**Work order:** Retype the whole listing below precisely.

━━━━━━━━━━

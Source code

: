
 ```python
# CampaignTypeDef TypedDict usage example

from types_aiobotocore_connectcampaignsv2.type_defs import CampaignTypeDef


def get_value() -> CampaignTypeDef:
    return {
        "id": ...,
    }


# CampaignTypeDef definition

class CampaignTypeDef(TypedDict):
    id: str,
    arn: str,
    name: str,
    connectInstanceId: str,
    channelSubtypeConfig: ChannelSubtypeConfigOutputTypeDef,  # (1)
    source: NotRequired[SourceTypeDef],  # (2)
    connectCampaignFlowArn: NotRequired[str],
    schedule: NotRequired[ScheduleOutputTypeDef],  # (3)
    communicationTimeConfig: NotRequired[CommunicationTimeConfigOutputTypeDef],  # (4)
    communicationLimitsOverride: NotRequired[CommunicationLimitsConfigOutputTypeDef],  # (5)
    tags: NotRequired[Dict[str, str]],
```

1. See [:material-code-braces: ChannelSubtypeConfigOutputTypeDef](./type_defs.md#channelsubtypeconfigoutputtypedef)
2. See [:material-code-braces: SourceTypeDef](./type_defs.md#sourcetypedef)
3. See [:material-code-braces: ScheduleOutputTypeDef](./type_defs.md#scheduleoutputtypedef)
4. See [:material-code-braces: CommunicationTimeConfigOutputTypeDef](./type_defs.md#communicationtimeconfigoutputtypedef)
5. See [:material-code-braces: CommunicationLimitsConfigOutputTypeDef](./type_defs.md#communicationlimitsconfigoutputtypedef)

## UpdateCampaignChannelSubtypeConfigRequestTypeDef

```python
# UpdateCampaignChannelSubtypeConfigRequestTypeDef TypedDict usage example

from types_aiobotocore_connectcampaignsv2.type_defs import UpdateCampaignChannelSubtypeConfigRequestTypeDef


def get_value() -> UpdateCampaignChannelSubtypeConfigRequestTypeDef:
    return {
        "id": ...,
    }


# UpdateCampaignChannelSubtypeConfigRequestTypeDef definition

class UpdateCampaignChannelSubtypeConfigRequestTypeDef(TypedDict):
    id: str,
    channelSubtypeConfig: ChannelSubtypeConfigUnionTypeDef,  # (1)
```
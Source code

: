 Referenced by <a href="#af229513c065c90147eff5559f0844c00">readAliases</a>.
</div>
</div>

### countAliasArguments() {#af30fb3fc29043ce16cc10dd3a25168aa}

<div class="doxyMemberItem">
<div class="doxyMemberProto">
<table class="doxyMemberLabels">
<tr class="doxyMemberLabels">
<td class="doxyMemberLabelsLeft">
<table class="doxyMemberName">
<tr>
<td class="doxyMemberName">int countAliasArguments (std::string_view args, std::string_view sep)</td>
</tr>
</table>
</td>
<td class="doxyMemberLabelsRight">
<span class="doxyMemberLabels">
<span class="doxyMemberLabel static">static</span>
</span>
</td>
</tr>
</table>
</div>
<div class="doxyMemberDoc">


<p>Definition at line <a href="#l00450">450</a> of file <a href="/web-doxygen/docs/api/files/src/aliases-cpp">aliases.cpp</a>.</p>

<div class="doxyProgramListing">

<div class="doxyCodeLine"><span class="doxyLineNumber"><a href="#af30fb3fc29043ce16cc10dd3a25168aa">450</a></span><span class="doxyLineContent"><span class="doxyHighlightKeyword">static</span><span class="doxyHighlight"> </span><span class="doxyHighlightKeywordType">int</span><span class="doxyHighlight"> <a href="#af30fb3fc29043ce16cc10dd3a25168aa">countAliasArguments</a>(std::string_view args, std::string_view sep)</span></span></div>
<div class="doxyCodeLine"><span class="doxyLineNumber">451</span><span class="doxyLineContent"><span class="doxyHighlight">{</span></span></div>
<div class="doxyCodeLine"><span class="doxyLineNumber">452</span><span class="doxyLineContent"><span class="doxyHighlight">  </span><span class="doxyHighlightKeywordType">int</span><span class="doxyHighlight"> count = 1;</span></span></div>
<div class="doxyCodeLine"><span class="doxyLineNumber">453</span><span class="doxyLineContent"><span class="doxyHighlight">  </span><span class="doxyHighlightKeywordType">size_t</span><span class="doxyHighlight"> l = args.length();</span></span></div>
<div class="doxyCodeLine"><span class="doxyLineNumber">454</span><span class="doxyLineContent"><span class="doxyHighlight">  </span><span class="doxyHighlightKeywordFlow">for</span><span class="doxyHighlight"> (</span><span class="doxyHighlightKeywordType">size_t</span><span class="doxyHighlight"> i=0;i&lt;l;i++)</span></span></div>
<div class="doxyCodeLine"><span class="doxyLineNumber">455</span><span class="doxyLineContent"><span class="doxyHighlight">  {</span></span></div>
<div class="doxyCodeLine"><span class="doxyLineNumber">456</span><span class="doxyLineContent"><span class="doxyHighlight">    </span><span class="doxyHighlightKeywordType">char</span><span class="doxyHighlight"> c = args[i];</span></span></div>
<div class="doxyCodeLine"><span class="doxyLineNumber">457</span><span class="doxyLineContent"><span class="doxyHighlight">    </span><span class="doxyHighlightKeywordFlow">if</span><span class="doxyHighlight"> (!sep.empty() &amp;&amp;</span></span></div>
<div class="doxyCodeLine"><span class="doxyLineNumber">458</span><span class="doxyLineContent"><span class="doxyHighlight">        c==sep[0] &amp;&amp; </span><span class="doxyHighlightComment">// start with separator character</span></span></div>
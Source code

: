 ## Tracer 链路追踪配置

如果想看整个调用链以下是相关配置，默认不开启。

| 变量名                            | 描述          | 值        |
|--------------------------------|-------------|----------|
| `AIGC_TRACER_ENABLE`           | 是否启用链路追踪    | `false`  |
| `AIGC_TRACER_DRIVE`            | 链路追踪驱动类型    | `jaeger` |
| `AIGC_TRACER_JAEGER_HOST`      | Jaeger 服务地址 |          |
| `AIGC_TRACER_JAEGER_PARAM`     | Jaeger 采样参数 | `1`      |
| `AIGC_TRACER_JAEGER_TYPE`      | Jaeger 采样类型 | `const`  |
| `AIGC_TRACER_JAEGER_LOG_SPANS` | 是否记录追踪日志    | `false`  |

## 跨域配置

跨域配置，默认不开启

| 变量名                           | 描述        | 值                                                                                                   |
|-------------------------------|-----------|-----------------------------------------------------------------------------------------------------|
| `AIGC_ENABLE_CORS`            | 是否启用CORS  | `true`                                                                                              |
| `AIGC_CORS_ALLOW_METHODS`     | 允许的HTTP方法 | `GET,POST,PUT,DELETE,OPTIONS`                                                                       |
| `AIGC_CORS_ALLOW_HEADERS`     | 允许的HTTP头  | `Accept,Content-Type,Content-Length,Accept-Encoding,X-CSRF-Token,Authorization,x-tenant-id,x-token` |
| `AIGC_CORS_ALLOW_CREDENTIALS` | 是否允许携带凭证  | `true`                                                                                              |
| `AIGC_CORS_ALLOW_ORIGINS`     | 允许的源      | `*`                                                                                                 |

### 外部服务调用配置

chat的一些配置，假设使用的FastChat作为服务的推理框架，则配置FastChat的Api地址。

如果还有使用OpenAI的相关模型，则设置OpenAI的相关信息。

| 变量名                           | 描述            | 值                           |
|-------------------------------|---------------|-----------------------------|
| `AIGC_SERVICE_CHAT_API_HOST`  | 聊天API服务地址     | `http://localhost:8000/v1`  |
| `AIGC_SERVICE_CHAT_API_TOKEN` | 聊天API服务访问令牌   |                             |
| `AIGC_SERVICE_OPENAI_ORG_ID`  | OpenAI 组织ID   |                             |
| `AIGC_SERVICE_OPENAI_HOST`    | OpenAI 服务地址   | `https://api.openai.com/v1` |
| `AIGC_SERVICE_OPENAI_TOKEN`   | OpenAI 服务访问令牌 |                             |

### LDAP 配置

━━━━━━━━━━

**Exercise answer:**
Source code

:
 ```python
# CampaignTypeDef TypedDict usage example

from types_aiobotocore_connectcampaignsv2.type_defs import CampaignTypeDef


def get_value() -> CampaignTypeDef:
    return {
        "id": ...,
    }


# CampaignTypeDef definition

class CampaignTypeDef(TypedDict):
    id: str,
    arn: str,
    name: str,
    connectInstanceId: str,
    channelSubtypeConfig: ChannelSubtypeConfigOutputTypeDef,  # (1)
    source: NotRequired[SourceTypeDef],  # (2)
    connectCampaignFlowArn: NotRequired[str],
    schedule: NotRequired[ScheduleOutputTypeDef],  # (3)
    communicationTimeConfig: NotRequired[CommunicationTimeConfigOutputTypeDef],  # (4)
    communicationLimitsOverride: NotRequired[CommunicationLimitsConfigOutputTypeDef],  # (5)
    tags: NotRequired[Dict[str, str]],
```

1. See [:material-code-braces: ChannelSubtypeConfigOutputTypeDef](./type_defs.md#channelsubtypeconfigoutputtypedef)
2. See [:material-code-braces: SourceTypeDef](./type_defs.md#sourcetypedef)
3. See [:material-code-braces: ScheduleOutputTypeDef](./type_defs.md#scheduleoutputtypedef)
4. See [:material-code-braces: CommunicationTimeConfigOutputTypeDef](./type_defs.md#communicationtimeconfigoutputtypedef)
5. See [:material-code-braces: CommunicationLimitsConfigOutputTypeDef](./type_defs.md#communicationlimitsconfigoutputtypedef)

## UpdateCampaignChannelSubtypeConfigRequestTypeDef

```python
# UpdateCampaignChannelSubtypeConfigRequestTypeDef TypedDict usage example

from types_aiobotocore_connectcampaignsv2.type_defs import UpdateCampaignChannelSubtypeConfigRequestTypeDef


def get_value() -> UpdateCampaignChannelSubtypeConfigRequestTypeDef:
    return {
        "id": ...,
    }


# UpdateCampaignChannelSubtypeConfigRequestTypeDef definition

class UpdateCampaignChannelSubtypeConfigRequestTypeDef(TypedDict):
    id: str,
    channelSubtypeConfig: ChannelSubtypeConfigUnionTypeDef,  # (1)
```
Source code

: Referenced by <a href="#af229513c065c90147eff5559f0844c00">readAliases</a>.
</div>
</div>

### countAliasArguments() {#af30fb3fc29043ce16cc10dd3a25168aa}

<div class="doxyMemberItem">
<div class="doxyMemberProto">
<table class="doxyMemberLabels">
<tr class="doxyMemberLabels">
<td class="doxyMemberLabelsLeft">
<table class="doxyMemberName">
<tr>
<td class="doxyMemberName">int countAliasArguments (std::string_view args, std::string_view sep)</td>
</tr>
</table>
</td>
<td class="doxyMemberLabelsRight">
<span class="doxyMemberLabels">
<span class="doxyMemberLabel static">static</span>
</span>
</td>
</tr>
</table>
</div>
<div class="doxyMemberDoc">


<p>Definition at line <a href="#l00450">450</a> of file <a href="/web-doxygen/docs/api/files/src/aliases-cpp">aliases.cpp</a>.</p>

<div class="doxyProgramListing">

<div class="doxyCodeLine"><span class="doxyLineNumber"><a href="#af30fb3fc29043ce16cc10dd3a25168aa">450</a></span><span class="doxyLineContent"><span class="doxyHighlightKeyword">static</span><span class="doxyHighlight"> </span><span class="doxyHighlightKeywordType">int</span><span class="doxyHighlight"> <a href="#af30fb3fc29043ce16cc10dd3a25168aa">countAliasArguments</a>(std::string_view args, std::string_view sep)</span></span></div>
<div class="doxyCodeLine"><span class="doxyLineNumber">451</span><span class="doxyLineContent"><span class="doxyHighlight">{</span></span></div>
<div class="doxyCodeLine"><span class="doxyLineNumber">452</span><span class="doxyLineContent"><span class="doxyHighlight">  </span><span class="doxyHighlightKeywordType">int</span><span class="doxyHighlight"> count = 1;</span></span></div>
<div class="doxyCodeLine"><span class="doxyLineNumber">453</span><span class="doxyLineContent"><span class="doxyHighlight">  </span><span class="doxyHighlightKeywordType">size_t</span><span class="doxyHighlight"> l = args.length();</span></span></div>
<div class="doxyCodeLine"><span class="doxyLineNumber">454</span><span class="doxyLineContent"><span class="doxyHighlight">  </span><span class="doxyHighlightKeywordFlow">for</span><span class="doxyHighlight"> (</span><span class="doxyHighlightKeywordType">size_t</span><span class="doxyHighlight"> i=0;i&lt;l;i++)</span></span></div>
<div class="doxyCodeLine"><span class="doxyLineNumber">455</span><span class="doxyLineContent"><span class="doxyHighlight">  {</span></span></div>
<div class="doxyCodeLine"><span class="doxyLineNumber">456</span><span class="doxyLineContent"><span class="doxyHighlight">    </span><span class="doxyHighlightKeywordType">char</span><span class="doxyHighlight"> c = args[i];</span></span></div>
<div class="doxyCodeLine"><span class="doxyLineNumber">457</span><span class="doxyLineContent"><span class="doxyHighlight">    </span><span class="doxyHighlightKeywordFlow">if</span><span class="doxyHighlight"> (!sep.empty() &amp;&amp;</span></span></div>
<div class="doxyCodeLine"><span class="doxyLineNumber">458</span><span class="doxyLineContent"><span class="doxyHighlight">        c==sep[0] &amp;&amp; </span><span class="doxyHighlightComment">// start with separator character</span></span></div>
Source code

: ## Tracer 链路追踪配置

如果想看整个调用链以下是相关配置，默认不开启。

| 变量名                            | 描述          | 值        |
|--------------------------------|-------------|----------|
| `AIGC_TRACER_ENABLE`           | 是否启用链路追踪    | `false`  |
| `AIGC_TRACER_DRIVE`            | 链路追踪驱动类型    | `jaeger` |
| `AIGC_TRACER_JAEGER_HOST`      | Jaeger 服务地址 |          |
| `AIGC_TRACER_JAEGER_PARAM`     | Jaeger 采样参数 | `1`      |
| `AIGC_TRACER_JAEGER_TYPE`      | Jaeger 采样类型 | `const`  |
| `AIGC_TRACER_JAEGER_LOG_SPANS` | 是否记录追踪日志    | `false`  |

## 跨域配置

跨域配置，默认不开启

| 变量名                           | 描述        | 值                                                                                                   |
|-------------------------------|-----------|-----------------------------------------------------------------------------------------------------|
| `AIGC_ENABLE_CORS`            | 是否启用CORS  | `true`                                                                                              |
| `AIGC_CORS_ALLOW_METHODS`     | 允许的HTTP方法 | `GET,POST,PUT,DELETE,OPTIONS`                                                                       |
| `AIGC_CORS_ALLOW_HEADERS`     | 允许的HTTP头  | `Accept,Content-Type,Content-Length,Accept-Encoding,X-CSRF-Token,Authorization,x-tenant-id,x-token` |
| `AIGC_CORS_ALLOW_CREDENTIALS` | 是否允许携带凭证  | `true`                                                                                              |
| `AIGC_CORS_ALLOW_ORIGINS`     | 允许的源      | `*`                                                                                                 |

### 外部服务调用配置

chat的一些配置，假设使用的FastChat作为服务的推理框架，则配置FastChat的Api地址。

如果还有使用OpenAI的相关模型，则设置OpenAI的相关信息。

| 变量名                           | 描述            | 值                           |
|-------------------------------|---------------|-----------------------------|
| `AIGC_SERVICE_CHAT_API_HOST`  | 聊天API服务地址     | `http://localhost:8000/v1`  |
| `AIGC_SERVICE_CHAT_API_TOKEN` | 聊天API服务访问令牌   |                             |
| `AIGC_SERVICE_OPENAI_ORG_ID`  | OpenAI 组织ID   |                             |
| `AIGC_SERVICE_OPENAI_HOST`    | OpenAI 服务地址   | `https://api.openai.com/v1` |
| `AIGC_SERVICE_OPENAI_TOKEN`   | OpenAI 服务访问令牌 |                             |

### LDAP 配置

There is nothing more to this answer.